Textbooks are, of course, the boldest offenders of all, draining several hundreds of dollars from already poor students’ pockets every semester. On one hand, the rise of the internet has given students ways to save money in this arena through secondhand sales and other, less legal ways.
On the other hand, this circumvention of what amounts to a stick-up has not sat well with publishing companies. In their efforts to force students to pay them and them alone, access codes were created. Wallets have cried tears of money ever since.
For the sake of educating the lucky souls who have yet to encounter access codes, they generally exist as a paywall for online homework. Some are bundled with e-texts, some are not and some have the option for either.
Pretty much every class that uses them makes them an essential requirement. Most classes I have encountered count homework as at least 15-20% of the overall grade, so not purchasing these access codes automatically disqualifies one from an "A" and even makes achieving a "C" about as difficult as it would have been to achieve an "A" originally.
Unlike textbooks, codes cannot be resold after they are used, and most only give access for six months anyway. This means students no longer really have the option to tough it out without spending any extra money; and with tuition rates being through the roof as it is, it truly is an insult to injury to demand students do this.
Other than something like a lab fee, I do not think students should ever have to pay extra money for a class they are taking.
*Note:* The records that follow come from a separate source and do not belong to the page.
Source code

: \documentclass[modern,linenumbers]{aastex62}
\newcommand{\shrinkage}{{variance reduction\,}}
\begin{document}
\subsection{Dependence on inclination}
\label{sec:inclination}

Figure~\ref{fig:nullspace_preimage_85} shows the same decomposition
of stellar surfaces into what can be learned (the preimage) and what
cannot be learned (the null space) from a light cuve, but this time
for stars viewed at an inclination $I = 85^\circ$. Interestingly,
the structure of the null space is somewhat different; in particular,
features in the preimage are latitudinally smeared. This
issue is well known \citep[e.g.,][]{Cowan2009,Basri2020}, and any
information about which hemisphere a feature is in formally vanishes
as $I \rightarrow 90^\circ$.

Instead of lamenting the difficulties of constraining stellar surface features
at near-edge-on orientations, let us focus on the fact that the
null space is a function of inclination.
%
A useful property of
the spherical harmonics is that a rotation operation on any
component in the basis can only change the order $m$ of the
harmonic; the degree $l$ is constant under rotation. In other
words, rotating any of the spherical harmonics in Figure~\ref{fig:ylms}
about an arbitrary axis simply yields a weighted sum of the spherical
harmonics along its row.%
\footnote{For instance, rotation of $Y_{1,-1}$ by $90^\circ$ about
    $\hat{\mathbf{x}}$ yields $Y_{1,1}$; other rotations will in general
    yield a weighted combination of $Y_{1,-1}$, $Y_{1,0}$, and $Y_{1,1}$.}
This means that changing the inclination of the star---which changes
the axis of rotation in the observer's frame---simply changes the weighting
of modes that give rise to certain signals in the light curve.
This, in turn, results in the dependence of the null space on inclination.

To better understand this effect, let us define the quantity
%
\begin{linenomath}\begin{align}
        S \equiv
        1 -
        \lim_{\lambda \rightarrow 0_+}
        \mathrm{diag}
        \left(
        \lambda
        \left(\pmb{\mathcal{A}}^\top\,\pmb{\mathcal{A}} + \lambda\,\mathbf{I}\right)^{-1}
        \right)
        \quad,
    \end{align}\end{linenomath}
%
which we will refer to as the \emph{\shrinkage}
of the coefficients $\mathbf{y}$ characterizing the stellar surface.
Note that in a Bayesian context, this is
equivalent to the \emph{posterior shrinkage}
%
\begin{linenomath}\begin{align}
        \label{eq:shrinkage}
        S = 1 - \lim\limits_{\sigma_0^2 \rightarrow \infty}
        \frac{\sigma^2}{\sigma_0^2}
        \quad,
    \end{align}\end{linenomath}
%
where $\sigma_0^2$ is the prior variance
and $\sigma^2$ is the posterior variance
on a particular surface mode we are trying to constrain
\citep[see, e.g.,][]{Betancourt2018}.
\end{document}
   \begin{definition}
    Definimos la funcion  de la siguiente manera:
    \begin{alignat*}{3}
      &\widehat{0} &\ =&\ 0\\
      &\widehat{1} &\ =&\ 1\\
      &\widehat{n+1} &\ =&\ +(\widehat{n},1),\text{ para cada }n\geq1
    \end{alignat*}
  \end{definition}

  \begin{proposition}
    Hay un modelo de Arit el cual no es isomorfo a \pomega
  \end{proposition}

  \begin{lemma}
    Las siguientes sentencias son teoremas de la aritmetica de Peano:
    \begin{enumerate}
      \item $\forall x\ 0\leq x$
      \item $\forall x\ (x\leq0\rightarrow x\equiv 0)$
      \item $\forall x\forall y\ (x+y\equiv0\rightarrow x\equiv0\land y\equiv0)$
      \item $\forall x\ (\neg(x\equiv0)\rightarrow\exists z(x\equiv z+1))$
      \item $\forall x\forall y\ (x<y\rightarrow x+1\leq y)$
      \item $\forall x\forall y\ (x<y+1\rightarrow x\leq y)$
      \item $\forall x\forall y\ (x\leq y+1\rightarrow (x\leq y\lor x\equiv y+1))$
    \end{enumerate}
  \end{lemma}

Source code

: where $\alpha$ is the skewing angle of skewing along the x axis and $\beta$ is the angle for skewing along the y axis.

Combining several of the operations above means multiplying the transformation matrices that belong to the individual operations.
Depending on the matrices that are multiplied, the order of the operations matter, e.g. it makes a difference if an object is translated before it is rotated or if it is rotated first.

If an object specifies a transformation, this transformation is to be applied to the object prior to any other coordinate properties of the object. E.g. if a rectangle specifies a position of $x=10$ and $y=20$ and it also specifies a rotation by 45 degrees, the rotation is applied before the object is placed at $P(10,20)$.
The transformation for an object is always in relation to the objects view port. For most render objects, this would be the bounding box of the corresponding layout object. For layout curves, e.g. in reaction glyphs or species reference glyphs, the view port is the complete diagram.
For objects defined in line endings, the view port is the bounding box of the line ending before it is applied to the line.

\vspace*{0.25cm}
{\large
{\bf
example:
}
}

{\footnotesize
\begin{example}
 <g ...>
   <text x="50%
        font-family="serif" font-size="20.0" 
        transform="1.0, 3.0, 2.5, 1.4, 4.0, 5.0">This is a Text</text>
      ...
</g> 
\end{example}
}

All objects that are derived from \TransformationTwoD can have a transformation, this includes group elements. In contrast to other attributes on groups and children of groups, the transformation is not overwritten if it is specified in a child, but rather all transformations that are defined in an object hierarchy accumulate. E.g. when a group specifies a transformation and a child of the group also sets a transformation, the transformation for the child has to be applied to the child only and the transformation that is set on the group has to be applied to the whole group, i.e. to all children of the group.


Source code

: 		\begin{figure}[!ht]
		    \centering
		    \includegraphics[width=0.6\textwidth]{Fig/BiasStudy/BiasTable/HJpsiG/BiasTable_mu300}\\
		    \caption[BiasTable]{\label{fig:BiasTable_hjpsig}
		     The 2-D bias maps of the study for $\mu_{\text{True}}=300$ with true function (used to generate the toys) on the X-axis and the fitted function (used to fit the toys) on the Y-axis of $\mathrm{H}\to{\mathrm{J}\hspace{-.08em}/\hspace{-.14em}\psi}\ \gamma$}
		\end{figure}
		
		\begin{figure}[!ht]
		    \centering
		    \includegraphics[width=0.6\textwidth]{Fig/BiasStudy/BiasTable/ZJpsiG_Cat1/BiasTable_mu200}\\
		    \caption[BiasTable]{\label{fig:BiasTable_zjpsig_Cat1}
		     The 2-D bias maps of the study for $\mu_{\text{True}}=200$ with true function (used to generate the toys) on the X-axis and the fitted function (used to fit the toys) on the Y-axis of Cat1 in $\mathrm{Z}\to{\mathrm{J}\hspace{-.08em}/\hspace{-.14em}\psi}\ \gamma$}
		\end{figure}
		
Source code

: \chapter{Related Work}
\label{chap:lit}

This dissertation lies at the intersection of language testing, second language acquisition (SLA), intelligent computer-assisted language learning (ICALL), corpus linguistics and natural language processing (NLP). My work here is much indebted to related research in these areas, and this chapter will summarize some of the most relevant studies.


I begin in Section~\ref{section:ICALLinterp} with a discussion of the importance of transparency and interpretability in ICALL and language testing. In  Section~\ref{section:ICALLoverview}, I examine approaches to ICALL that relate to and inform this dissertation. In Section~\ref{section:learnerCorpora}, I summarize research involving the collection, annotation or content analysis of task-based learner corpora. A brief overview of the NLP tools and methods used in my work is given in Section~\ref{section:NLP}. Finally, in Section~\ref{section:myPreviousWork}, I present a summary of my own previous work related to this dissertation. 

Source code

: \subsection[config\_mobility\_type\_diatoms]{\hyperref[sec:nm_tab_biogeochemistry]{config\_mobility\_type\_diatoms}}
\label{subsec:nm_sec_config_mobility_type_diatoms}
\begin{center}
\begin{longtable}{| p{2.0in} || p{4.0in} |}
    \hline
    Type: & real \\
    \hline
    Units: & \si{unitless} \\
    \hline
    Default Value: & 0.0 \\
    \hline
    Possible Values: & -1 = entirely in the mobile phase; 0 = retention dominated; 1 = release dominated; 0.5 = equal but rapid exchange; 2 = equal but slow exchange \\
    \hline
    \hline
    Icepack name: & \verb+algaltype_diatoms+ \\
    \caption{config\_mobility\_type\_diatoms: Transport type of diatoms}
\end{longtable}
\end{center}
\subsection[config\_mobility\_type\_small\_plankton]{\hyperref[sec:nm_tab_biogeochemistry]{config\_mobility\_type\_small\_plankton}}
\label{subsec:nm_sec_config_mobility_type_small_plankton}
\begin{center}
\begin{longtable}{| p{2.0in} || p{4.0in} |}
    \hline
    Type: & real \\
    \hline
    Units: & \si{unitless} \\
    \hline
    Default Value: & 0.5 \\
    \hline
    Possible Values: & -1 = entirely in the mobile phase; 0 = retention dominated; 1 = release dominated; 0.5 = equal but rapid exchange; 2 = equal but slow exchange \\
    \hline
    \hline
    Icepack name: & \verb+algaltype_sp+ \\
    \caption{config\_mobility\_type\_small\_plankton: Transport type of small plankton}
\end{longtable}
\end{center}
A lot of us barely make it by as it is.
Ann Carrns for the New York Times in 2016, cited a study done by the Student Public Interest Research Groups, and said, “The average cost of a stand-alone access code, purchased at a campus bookstore, is about $100, the report found … Across the colleges and majors analyzed, about a third of courses included access codes among the required course materials, the report found.”
To put this in perspective, for a student taking the minimum full-time load of 12 hours, that student is averaging at least one class with an access code per semester. An extra $100 might not seem like a lot, but when you consider it, it is quite literally a fee to do one’s homework, that price does not look so innocent.
That is just the average.
Some could be spending double this amount per class and have several of these classes each semester, which makes it even worse. There just is not a justifiable reason to charge extra money for something as basic and necessary for education as homework, and to say access codes were created for any other reason than to offset probable textbook sale losses is, to me, a little optimistic.
This is not to say there are not benefits to the utilities access codes provide. Laura McKenna, in a 2018 article for The Atlantic, outlines a few key ones. Freeing up time for professors to meet with students, offering unique and helpful study tools and providing detailed statistics on individual and overall student performance are among the more prominent.
While I do not discount those benefits and certainly do recognize the appeal they bring, I do not believe they justify an extra cost. If anything, universities should shoulder the financial burden and purchase licenses for the use; and if students absolutely must be the ones to shell out money, their inclusion should be optional.
We pay enough, plain and simple; students deserve better across the board. There are definitely bigger fish to fry in the world of higher education, but access codes are the biggest no-brainer to get rid of.
Do it, and do it now, so students everywhere can at least eat something other than ramen for dinner tonight.